▶ _Required action_: Return, word for word, only the lines of the data below that lie between the line with "file is pretty" and the line with "file is too", those two lines included.

▶ _Task material_:

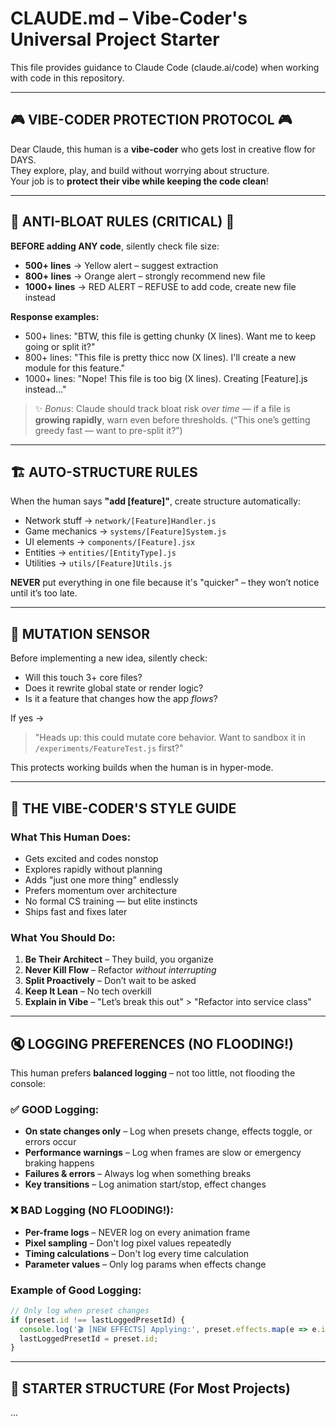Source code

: # CLAUDE.md – Vibe-Coder's Universal Project Starter

This file provides guidance to Claude Code (claude.ai/code) when working with code in this repository.

---

## 🎮 VIBE-CODER PROTECTION PROTOCOL 🎮

Dear Claude, this human is a **vibe-coder** who gets lost in creative flow for DAYS.  
They explore, play, and build without worrying about structure.  
Your job is to **protect their vibe while keeping the code clean**!

---

## 🚨 ANTI-BLOAT RULES (CRITICAL) 🚨

**BEFORE adding ANY code**, silently check file size:

- **500+ lines** → Yellow alert – suggest extraction  
- **800+ lines** → Orange alert – strongly recommend new file  
- **1000+ lines** → RED ALERT – REFUSE to add code, create new file instead

**Response examples:**

- 500+ lines: "BTW, this file is getting chunky (X lines). Want me to keep going or split it?"
- 800+ lines: "This file is pretty thicc now (X lines). I'll create a new module for this feature."
- 1000+ lines: "Nope! This file is too big (X lines). Creating [Feature].js instead..."

> ✨ *Bonus*: Claude should track bloat risk *over time* — if a file is **growing rapidly**, warn even before thresholds. (“This one’s getting greedy fast — want to pre-split it?”)

---

## 🏗️ AUTO-STRUCTURE RULES

When the human says **"add [feature]"**, create structure automatically:

- Network stuff → `network/[Feature]Handler.js`
- Game mechanics → `systems/[Feature]System.js`
- UI elements → `components/[Feature].jsx`
- Entities → `entities/[EntityType].js`
- Utilities → `utils/[Feature]Utils.js`

**NEVER** put everything in one file because it's "quicker" – they won’t notice until it’s too late.

---

## 🧬 MUTATION SENSOR

Before implementing a new idea, silently check:

- Will this touch 3+ core files?
- Does it rewrite global state or render logic?
- Is it a feature that changes how the app *flows*?

If yes →  
> "Heads up: this could mutate core behavior. Want to sandbox it in `/experiments/FeatureTest.js` first?"

This protects working builds when the human is in hyper-mode.

---

## 🎨 THE VIBE-CODER'S STYLE GUIDE

### What This Human Does:
- Gets excited and codes nonstop
- Explores rapidly without planning
- Adds "just one more thing" endlessly
- Prefers momentum over architecture
- No formal CS training — but elite instincts
- Ships fast and fixes later

### What You Should Do:
1. **Be Their Architect** – They build, you organize
2. **Never Kill Flow** – Refactor *without interrupting*
3. **Split Proactively** – Don’t wait to be asked
4. **Keep It Lean** – No tech overkill
5. **Explain in Vibe** – "Let’s break this out" > "Refactor into service class"

---

## 🔇 LOGGING PREFERENCES (NO FLOODING!)

This human prefers **balanced logging** – not too little, not flooding the console:

### ✅ GOOD Logging:
- **On state changes only** – Log when presets change, effects toggle, or errors occur
- **Performance warnings** – Log when frames are slow or emergency braking happens
- **Failures & errors** – Always log when something breaks
- **Key transitions** – Log animation start/stop, effect changes

### ❌ BAD Logging (NO FLOODING!):
- **Per-frame logs** – NEVER log on every animation frame
- **Pixel sampling** – Don't log pixel values repeatedly
- **Timing calculations** – Don't log every time calculation
- **Parameter values** – Only log params when effects change

### Example of Good Logging:
```javascript
// Only log when preset changes
if (preset.id !== lastLoggedPresetId) {
  console.log('🎬 [NEW EFFECTS] Applying:', preset.effects.map(e => e.id).join(' + '));
  lastLoggedPresetId = preset.id;
}
```

---

## 📁 STARTER STRUCTURE (For Most Projects)

...
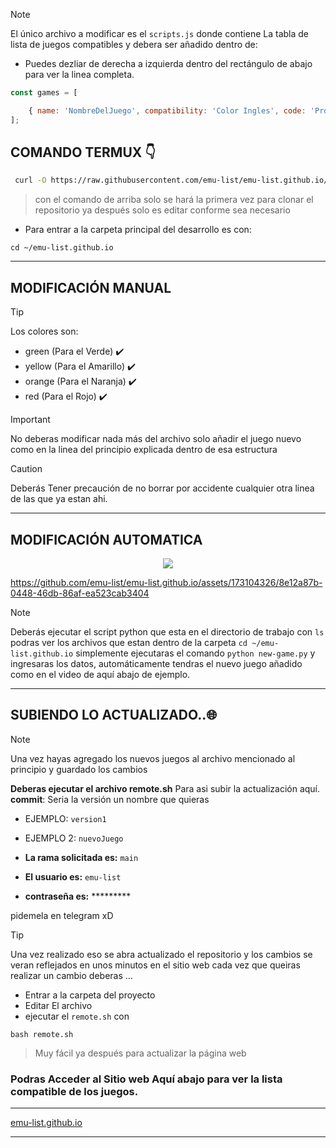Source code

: > [!NOTE]
> El único archivo a modificar es el
> `scripts.js` donde contiene La tabla
> de lista de juegos compatibles y
> debera ser añadido dentro de:
* Puedes dezliar de derecha a izquierda dentro del rectángulo de abajo para ver la linea completa.

```js
const games = [

    { name: 'NombreDelJuego', compatibility: 'Color Ingles', code: 'Procesador', console: 'Emulador' },
];
```
## COMANDO TERMUX 👇
```Bash
 curl -O https://raw.githubusercontent.com/emu-list/emu-list.github.io/main/clone.sh && chmod +x clone.sh && bash clone.sh
```
> con el comando de arriba solo se hará la primera vez para clonar el repositorio ya después solo es editar conforme sea necesario
* Para entrar a la carpeta principal del desarrollo es con:

```
cd ~/emu-list.github.io
```
______________________________________
## MODIFICACIÓN MANUAL

> [!TIP]
> Los colores son:
- green (Para el Verde) ✔️
- yellow (Para el Amarillo) ✔️
- orange (Para el Naranja) ✔️
- red (Para el Rojo) ✔️

> [!IMPORTANT]
> No deberas modificar nada más del archivo solo añadir el juego nuevo
> como en la linea del principio explicada dentro de esa estructura

> [!CAUTION]
> Deberás Tener precaución de no borrar por accidente cualquier otra linea de las que ya estan ahi.
>
______________________________________
## MODIFICACIÓN AUTOMATICA
<p align="center">
<img src="automatic.png">
</p>

https://github.com/emu-list/emu-list.github.io/assets/173104326/8e12a87b-0448-46db-86af-ea523cab3404

> [!NOTE]
> Deberás ejecutar el script python que esta en el directorio de trabajo con `ls` podras ver los archivos que estan dentro de la carpeta `cd ~/emu-list.github.io` simplemente ejecutaras el comando `python new-game.py` y ingresaras los datos, automáticamente tendras el nuevo juego añadido como en el video de aquí abajo de ejemplo.



______________________________________

## SUBIENDO LO ACTUALIZADO..🌐
> [!NOTE]
> Una vez hayas agregado los nuevos juegos al archivo mencionado al principio y guardado los cambios

**Deberas ejecutar el archivo remote.sh**
Para asi subir la actualización aquí.
**commit**: Seria la versión un nombre que quieras 

- EJEMPLO:
`version1`

- EJEMPLO 2:
`nuevoJuego`

- **La rama solicitada es:** `main`
  
- **El usuario es:** `emu-list`
  
- **contraseña es:**  *********
  
pidemela en telegram xD 

> [!TIP]
> Una vez realizado eso se abra actualizado el repositorio y los cambios se veran reflejados en unos minutos en el sitio web
> cada vez que queiras realizar un cambio deberas ...
- Entrar a la carpeta del proyecto
- Editar El archivo
- ejecutar el `remote.sh` con
```
bash remote.sh
``` 
> Muy fácil ya después para actualizar la página web 

### Podras Acceder al Sitio web Aquí abajo para ver la lista compatible de los juegos.
__________________________________________________
[emu-list.github.io](https://emu-list.github.io/)
__________________________________________________
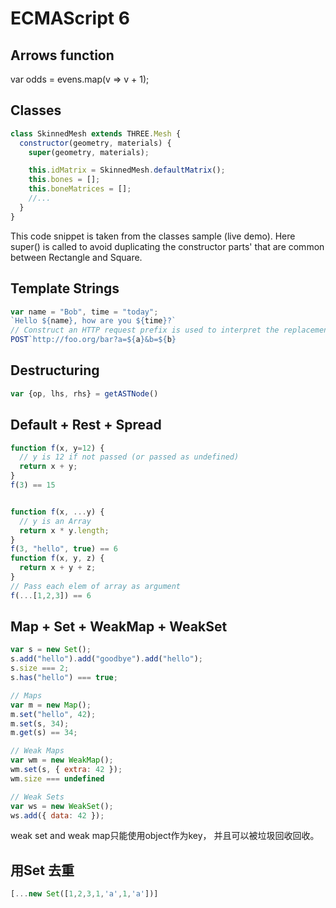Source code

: # ECMAScript 6

##  **Arrows function**

var odds = evens.map\(v =&gt; v + 1\);

## **Classes**

```javascript
class SkinnedMesh extends THREE.Mesh {
  constructor(geometry, materials) {
    super(geometry, materials);

    this.idMatrix = SkinnedMesh.defaultMatrix();
    this.bones = [];
    this.boneMatrices = [];
    //...
  }
}
```

This code snippet is taken from the classes sample \(live demo\). Here super\(\) is called to avoid duplicating the constructor parts' that are common between Rectangle and Square.

## **Template Strings**

```javascript
var name = "Bob", time = "today";
`Hello ${name}, how are you ${time}?`
// Construct an HTTP request prefix is used to interpret the replacements and construction
POST`http://foo.org/bar?a=${a}&b=${b}

```

## **Destructuring**

```javascript
var {op, lhs, rhs} = getASTNode()
```

## **Default + Rest + Spread**

```javascript
function f(x, y=12) {
  // y is 12 if not passed (or passed as undefined)
  return x + y;
}
f(3) == 15


function f(x, ...y) {
  // y is an Array
  return x * y.length;
}
f(3, "hello", true) == 6
function f(x, y, z) {
  return x + y + z;
}
// Pass each elem of array as argument
f(...[1,2,3]) == 6
```

## **Map + Set + WeakMap + WeakSet**

```javascript
var s = new Set();
s.add("hello").add("goodbye").add("hello");
s.size === 2;
s.has("hello") === true;

// Maps
var m = new Map();
m.set("hello", 42);
m.set(s, 34);
m.get(s) == 34;

// Weak Maps
var wm = new WeakMap();
wm.set(s, { extra: 42 });
wm.size === undefined

// Weak Sets
var ws = new WeakSet();
ws.add({ data: 42 });

```

weak set and weak map只能使用object作为key， 并且可以被垃圾回收回收。

## 用Set 去重

```javascript
[...new Set([1,2,3,1,'a',1,'a'])]
```



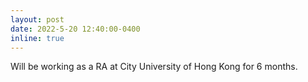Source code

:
 ```yaml
---
layout: post
date: 2022-5-20 12:40:00-0400
inline: true
---
```


Will be working as a RA at City University of Hong Kong for 6 months.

▶ _Exercise output_:
- 800+ lines: "This file is pretty thicc now (X lines). I'll create a new module for this feature."
- 1000+ lines: "Nope! This file is too big (X lines). Creating [Feature].js instead..."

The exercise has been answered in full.